● **Aim of the task**:
From the line with "or ). The pre-smearing" to the final line of the records, every line is to be duplicated exactly, both of those lines included.

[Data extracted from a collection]
● ● ● ● ●

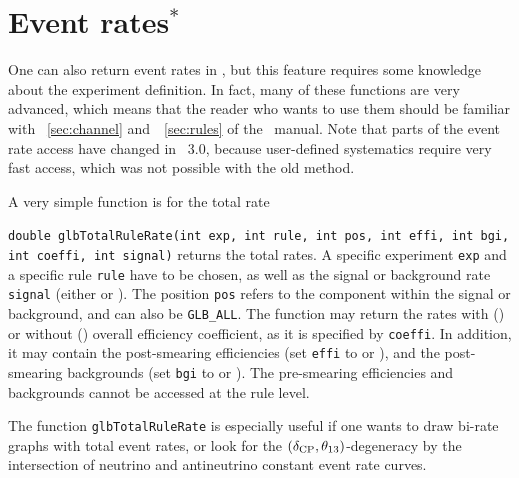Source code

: \section{Event rates$^*$}
\label{sec:event_rates}
One can also return event rates in \GLOBES , but this feature
requires some knowledge about the experiment definition. 
In fact, many of these functions are very advanced, which means
that the reader who wants to use them should be familiar with
\Secs~\ref{sec:channel} and~\Sec~\ref{sec:rules} of the \AEDL\ manual.
Note that parts of the event rate access have changed in \GLOBES\ 3.0,
because user-defined systematics require very fast access, which was
not possible with the old method.

A very simple function is for the total rate
\begin{function}
{\tt double glbTotalRuleRate(int exp, int rule, int pos,
int effi, int bgi, int coeffi, int signal)} returns the total rates.
A specific experiment {\tt exp} and a 
specific rule {\tt rule} have to be chosen, as well as the signal
or background rate {\tt signal} (either  or ).
The position {\tt pos} refers to the component within the signal or 
background, and can also be {\tt GLB\_ALL}. The function may return
the rates with () or without ()
overall efficiency coefficient, as it is specified by {\tt coeffi}. 
In addition, it may contain the post-smearing efficiencies (set
{\tt effi} to  or ), and the
post-smearing backgrounds (set
{\tt bgi} to  or ). The pre-smearing
efficiencies and backgrounds cannot be accessed at the rule level.
\end{function}
The function {\tt glbTotalRuleRate} is especially useful if
one wants to draw bi-rate graphs with total event rates, or look
for the $(\delta_{\mathrm{CP}},\theta_{13})$-degeneracy by the intersection of 
neutrino and antineutrino constant event rate curves.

● ● ● ● ●

● **Response to this exercise**:
{\tt bgi} to  or ). The pre-smearing
efficiencies and backgrounds cannot be accessed at the rule level.
\end{function}
The function {\tt glbTotalRuleRate} is especially useful if
one wants to draw bi-rate graphs with total event rates, or look
for the $(\delta_{\mathrm{CP}},\theta_{13})$-degeneracy by the intersection of 
neutrino and antineutrino constant event rate curves.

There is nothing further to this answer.